BIOS 667 - Lecture 1: Introduction to Longitudinal Data (Ch. 1)

Fitzmaurice, Laird & Ware (2011) - Applied Longitudinal Data Analysis

Naim Rashid

Lecture Objectives

By the end of this lecture, you will be able to:

  1. Recognize the structure of longitudinal data
  2. Distinguish longitudinal vs. cross-sectional designs
  3. Explain why correlation matters for valid inference
  4. Describe the advantages and tradeoffs of longitudinal designs
  5. Identify the scientific questions longitudinal studies answer

Roadmap

  1. What is longitudinal data analysis?
  2. Why use longitudinal designs?
  3. Summary and next steps

Prerequisites / recall

This lecture assumes you are comfortable with:

  • Intro regression: fitting a linear model, reading coefficients and standard errors
  • Correlation and covariance: what they measure and that they are not the same thing

We build on these to motivate why repeated, correlated measurements need special handling.

Part I: What is Longitudinal Data?

Definition

Longitudinal data: Repeated measurements collected from the same subjects over time.

Key goal: Understand both:

  • Within-person changes (trajectories)
  • Between-person differences in those changes

Example: Six Cities Study (FEV1 Data)

  • Tracked annual lung function in children
  • This is the Topeka, Kansas subset (girls) of the Six Cities Study
  • 300 girls, 1-12 repeated measurements per child
  • FEV1 = forced expiratory volume; modeled on the log scale (logfev1)
  • Available: data/fev1.txt
  • FEV1/Six Cities is an instructor-chosen course-wide running example (formally introduced in FLW Ch. 9, Table 9.1), not one of FLW Chapter 1’s four motivating studies (TLC lead trial, Muscatine obesity, anti-epileptic drug trial, Connecticut Child Surveys; FLW Section 1.3)
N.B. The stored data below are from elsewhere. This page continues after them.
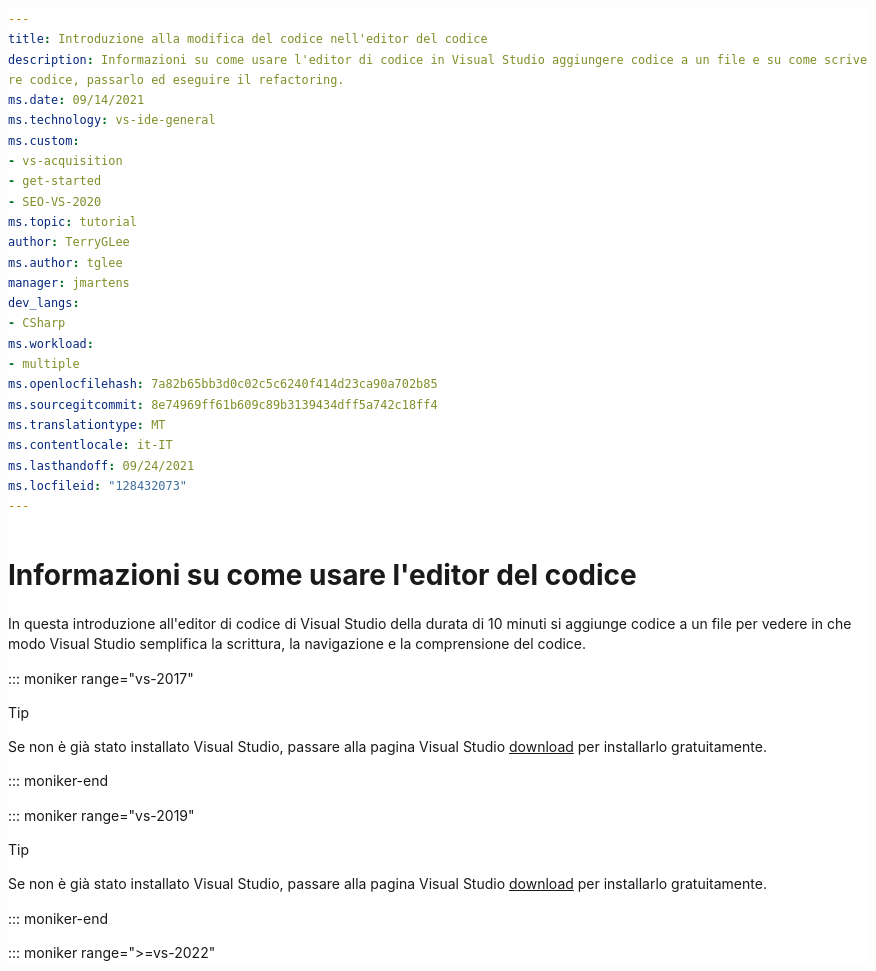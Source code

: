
 ```yaml
---
title: Introduzione alla modifica del codice nell'editor del codice
description: Informazioni su come usare l'editor di codice in Visual Studio aggiungere codice a un file e su come scrivere codice, passarlo ed eseguire il refactoring.
ms.date: 09/14/2021
ms.technology: vs-ide-general
ms.custom:
- vs-acquisition
- get-started
- SEO-VS-2020
ms.topic: tutorial
author: TerryGLee
ms.author: tglee
manager: jmartens
dev_langs:
- CSharp
ms.workload:
- multiple
ms.openlocfilehash: 7a82b65bb3d0c02c5c6240f414d23ca90a702b85
ms.sourcegitcommit: 8e74969ff61b609c89b3139434dff5a742c18ff4
ms.translationtype: MT
ms.contentlocale: it-IT
ms.lasthandoff: 09/24/2021
ms.locfileid: "128432073"
---
```

# <a name="learn-to-use-the-code-editor"></a>Informazioni su come usare l'editor del codice

In questa introduzione all'editor di codice di Visual Studio della durata di 10 minuti si aggiunge codice a un file per vedere in che modo Visual Studio semplifica la scrittura, la navigazione e la comprensione del codice.

::: moniker range="vs-2017"

> [!TIP]
> Se non è già stato installato Visual Studio, passare alla pagina Visual Studio [download](https://visualstudio.microsoft.com/vs/older-downloads/?utm_medium=microsoft&utm_source=docs.microsoft.com&utm_campaign=vs+2017+download) per installarlo gratuitamente.

::: moniker-end

::: moniker range="vs-2019"

> [!TIP]
> Se non è già stato installato Visual Studio, passare alla pagina Visual Studio [download](https://visualstudio.microsoft.com/downloads) per installarlo gratuitamente.

::: moniker-end

::: moniker range=">=vs-2022"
Visualizing Repeated Measures

fev <- read.table("../../data/fev1.txt", header = TRUE)

# Sample 15 children for clarity
set.seed(667)
ids <- sample(unique(fev$id), 15)
fev_sub <- fev[fev$id %in% ids, ]

ggplot(fev_sub, aes(x = age, y = logfev1, group = id, color = factor(id))) +
  geom_line(linewidth = 0.8) +
  geom_point(size = 2) +
  theme_minimal() +
  theme(legend.position = "none") +
  labs(title = "Lung Function Trajectories (15 Children)",
       x = "Age (years)", y = "log(FEV1)")

Visualizing Repeated Measures

Key Observation

Each child’s trajectory is correlated: measurements don’t bounce randomly.

  • Cross-sectional: one dot per child
  • Longitudinal: connected trajectory per child

Cross-Sectional vs. Longitudinal

Feature Cross-Sectional Longitudinal
Design One measurement/subject Repeated measurements
Focus Population snapshot Trajectories, change
Correlation Independent Within-subject correlation
Efficiency Less for dynamic questions Each subject = own control

Check Your Understanding: design type

  1. A study measures blood pressure in 500 patients once. Is this longitudinal or cross-sectional data?

Answer: Cross-sectional: each patient is measured only once.

Check Your Understanding: correlation and plots

  1. In the FEV1 study, why are the measurements from the same child correlated?
  2. What is the key difference between a spaghetti plot and a scatterplot of all observations?

Answers:

  1. Measurements from the same child share common characteristics (genetics, environment, baseline lung capacity) that make them more similar to each other than to measurements from other children.
  2. A spaghetti plot connects observations within each individual, revealing trajectories; a scatterplot treats all points as independent, hiding the within-person structure.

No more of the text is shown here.